When overlays stack — a menu opened from inside a dialog, a select inside a popover — the layer stack keeps them honest:

  • Each new layer mounts with a higher DisplayOrder, so the innermost surface is always on top.
  • An outside press dismisses only the topmost active layer, so closing a menu does not also close the dialog behind it.
  • The contentBoundaryRef and insideRefs of an inner layer keep presses on its own content (and trigger) from being treated as “outside”.

You generally get this for free by composing Lattice primitives. When building custom layers, register the trigger as an inside ref so clicking the trigger to toggle the surface is not misread as an outside dismiss.

Presence: surviving exit animation

When an overlay closes, unmounting it immediately would cut off any exit animation. Presence bridges the gap: it keeps the node mounted after present flips to false, exposes an isPresent flag to drive the exit, and only unmounts once the exit completes (or a fallback timeout elapses).

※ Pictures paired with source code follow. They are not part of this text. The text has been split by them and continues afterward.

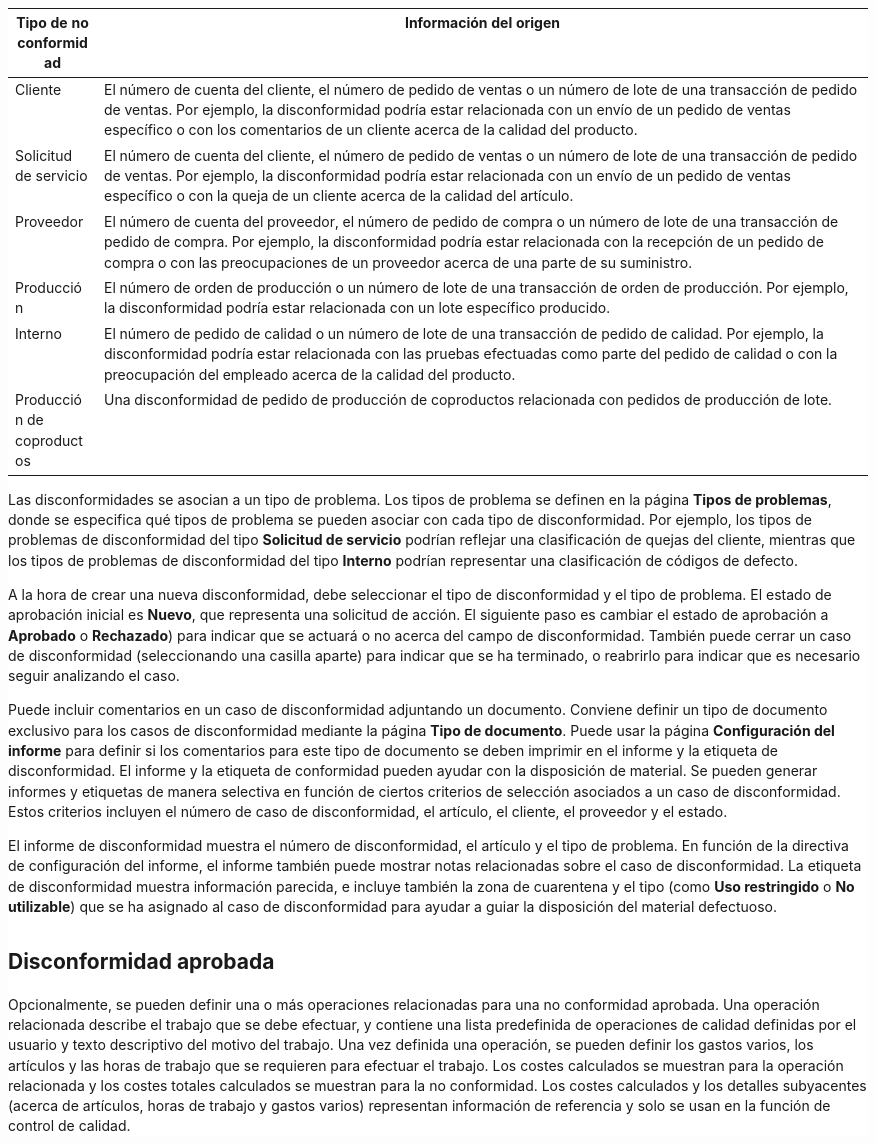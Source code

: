 | Tipo de no conformidad   | Información del origen                                                                                                                                                                                                                          |
|-----------------------|---------------------------------------------------------------------------------------------------------------------------------------------------------------------------------------------------------------------------------------------|
| Cliente              | El número de cuenta del cliente, el número de pedido de ventas o un número de lote de una transacción de pedido de ventas. Por ejemplo, la disconformidad podría estar relacionada con un envío de un pedido de ventas específico o con los comentarios de un cliente acerca de la calidad del producto.       |
| Solicitud de servicio       | El número de cuenta del cliente, el número de pedido de ventas o un número de lote de una transacción de pedido de ventas. Por ejemplo, la disconformidad podría estar relacionada con un envío de un pedido de ventas específico o con la queja de un cliente acerca de la calidad del artículo.     |
| Proveedor                | El número de cuenta del proveedor, el número de pedido de compra o un número de lote de una transacción de pedido de compra. Por ejemplo, la disconformidad podría estar relacionada con la recepción de un pedido de compra o con las preocupaciones de un proveedor acerca de una parte de su suministro. |
| Producción            | El número de orden de producción o un número de lote de una transacción de orden de producción. Por ejemplo, la disconformidad podría estar relacionada con un lote específico producido.                                                                      |
| Interno              | El número de pedido de calidad o un número de lote de una transacción de pedido de calidad. Por ejemplo, la disconformidad podría estar relacionada con las pruebas efectuadas como parte del pedido de calidad o con la preocupación del empleado acerca de la calidad del producto.     |
| Producción de coproductos | Una disconformidad de pedido de producción de coproductos relacionada con pedidos de producción de lote.                                                                                                                                                    |

Las disconformidades se asocian a un tipo de problema. Los tipos de problema se definen en la página **Tipos de problemas**, donde se especifica qué tipos de problema se pueden asociar con cada tipo de disconformidad. Por ejemplo, los tipos de problemas de disconformidad del tipo **Solicitud de servicio** podrían reflejar una clasificación de quejas del cliente, mientras que los tipos de problemas de disconformidad del tipo **Interno** podrían representar una clasificación de códigos de defecto.

A la hora de crear una nueva disconformidad, debe seleccionar el tipo de disconformidad y el tipo de problema. El estado de aprobación inicial es **Nuevo**, que representa una solicitud de acción. El siguiente paso es cambiar el estado de aprobación a **Aprobado** o **Rechazado**) para indicar que se actuará o no acerca del campo de disconformidad. También puede cerrar un caso de disconformidad (seleccionando una casilla aparte) para indicar que se ha terminado, o reabrirlo para indicar que es necesario seguir analizando el caso.

Puede incluir comentarios en un caso de disconformidad adjuntando un documento. Conviene definir un tipo de documento exclusivo para los casos de disconformidad mediante la página **Tipo de documento**. Puede usar la página **Configuración del informe** para definir si los comentarios para este tipo de documento se deben imprimir en el informe y la etiqueta de disconformidad. El informe y la etiqueta de conformidad pueden ayudar con la disposición de material. Se pueden generar informes y etiquetas de manera selectiva en función de ciertos criterios de selección asociados a un caso de disconformidad. Estos criterios incluyen el número de caso de disconformidad, el artículo, el cliente, el proveedor y el estado.

El informe de disconformidad muestra el número de disconformidad, el artículo y el tipo de problema. En función de la directiva de configuración del informe, el informe también puede mostrar notas relacionadas sobre el caso de disconformidad. La etiqueta de disconformidad muestra información parecida, e incluye también la zona de cuarentena y el tipo (como **Uso restringido** o **No utilizable**) que se ha asignado al caso de disconformidad para ayudar a guiar la disposición del material defectuoso.

## <a name="approved-nonconformance"></a>Disconformidad aprobada
Opcionalmente, se pueden definir una o más operaciones relacionadas para una no conformidad aprobada. Una operación relacionada describe el trabajo que se debe efectuar, y contiene una lista predefinida de operaciones de calidad definidas por el usuario y texto descriptivo del motivo del trabajo. Una vez definida una operación, se pueden definir los gastos varios, los artículos y las horas de trabajo que se requieren para efectuar el trabajo. Los costes calculados se muestran para la operación relacionada y los costes totales calculados se muestran para la no conformidad. Los costes calculados y los detalles subyacentes (acerca de artículos, horas de trabajo y gastos varios) representan información de referencia y solo se usan en la función de control de calidad.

Presence keeps the node mounted to animate out
import { Presence } from "@lattice-ui/layer";
<Presence
present={open}
render={(state) => (
<Panel
visible={state.isPresent}
onExitComplete={state.onExitComplete}
/>
)}
/>;

render receives { isPresent, onExitComplete }. Animate based on isPresent, then call onExitComplete() when the exit finishes so Presence can drop the node. If you never call it, a fallback timer unmounts the node anyway so it can never get stuck mounted. Most components also accept forceMount to keep content mounted regardless, which is useful when you drive motion yourself.

When to portal and layer

  • The content must escape clipping or local stacking — anything floating above the regular layout.
  • Several surfaces can be open at once and need predictable stacking and dismissal.
  • The surface needs outside-press dismissal or modal blocking behind it.

When not to

  • The content is inline and belongs in the normal layout flow — do not portal it just to reorder it.
  • A single fixed-position element with no dismissal needs none of this; a plain ScreenGui with a set DisplayOrder is enough.